The data:
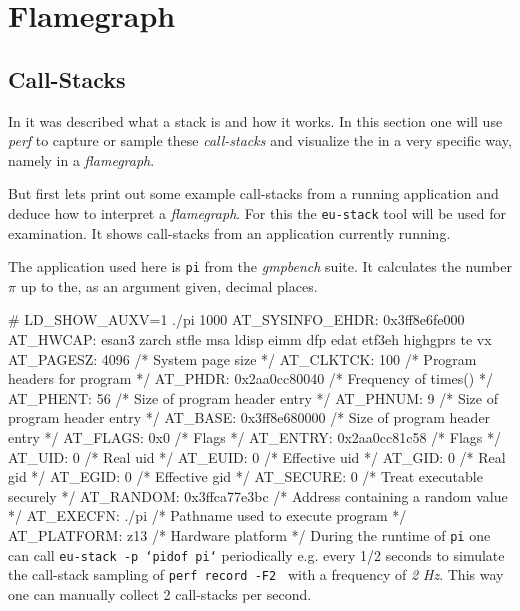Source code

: \chapter[fgraph]{Flamegraph}
\section{Call-Stacks}

In \in[framep] \about[framep] it was described what a stack is and how
it works.  In this section one will use {\em perf} to capture or
sample these {\em call-stacks} and visualize the in a very specific
way, namely in a {\em flamegraph}.

But first lets print out some example call-stacks from a running
application and deduce how to interpret a {\em flamegraph}. For this
the {\tt eu-stack} tool will be
used for examination. It shows call-stacks from an application
currently running.

The application used here is {\tt pi} from the {\em gmpbench} suite. It
calculates the number $\pi$ up to the, as an argument given, decimal places.

\starttyping
#  LD_SHOW_AUXV=1 ./pi 1000
AT_SYSINFO_EHDR: 0x3ff8e6fe000
AT_HWCAP:    esan3 zarch stfle msa ldisp eimm dfp edat etf3eh highgprs te vx
AT_PAGESZ:       4096          /* System page size                  */
AT_CLKTCK:       100           /* Program headers for program       */
AT_PHDR:         0x2aa0cc80040 /* Frequency of times()              */
AT_PHENT:        56            /* Size of program header entry      */
AT_PHNUM:        9             /* Size of program header entry      */
AT_BASE:         0x3ff8e680000 /* Size of program header entry      */
AT_FLAGS:        0x0           /* Flags                             */
AT_ENTRY:        0x2aa0cc81c58 /* Flags                             */
AT_UID:          0             /* Real uid                          */
AT_EUID:         0             /* Effective uid                     */
AT_GID:          0             /* Real gid                          */
AT_EGID:         0             /* Effective gid                     */
AT_SECURE:       0             /* Treat executable securely         */
AT_RANDOM:       0x3ffca77e3bc /* Address containing a random value */
AT_EXECFN:       ./pi          /* Pathname used to execute program  */
AT_PLATFORM:     z13           /* Hardware platform                 */
\stoptyping
%
During the runtime of {\tt pi} one can call {\tt eu-stack -p `pidof
  pi`} periodically e.g. every 1/2 seconds to simulate the call-stack
sampling of {\tt perf record -F2 } with a frequency of {\em 2 Hz}. This way
one can manually collect 2 call-stacks per second.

Problem requirements:
Where in the records does the word "Flags" appear? Copy each line that holds it.

Solution:
AT_FLAGS:        0x0           /* Flags                             */
AT_ENTRY:        0x2aa0cc81c58 /* Flags                             */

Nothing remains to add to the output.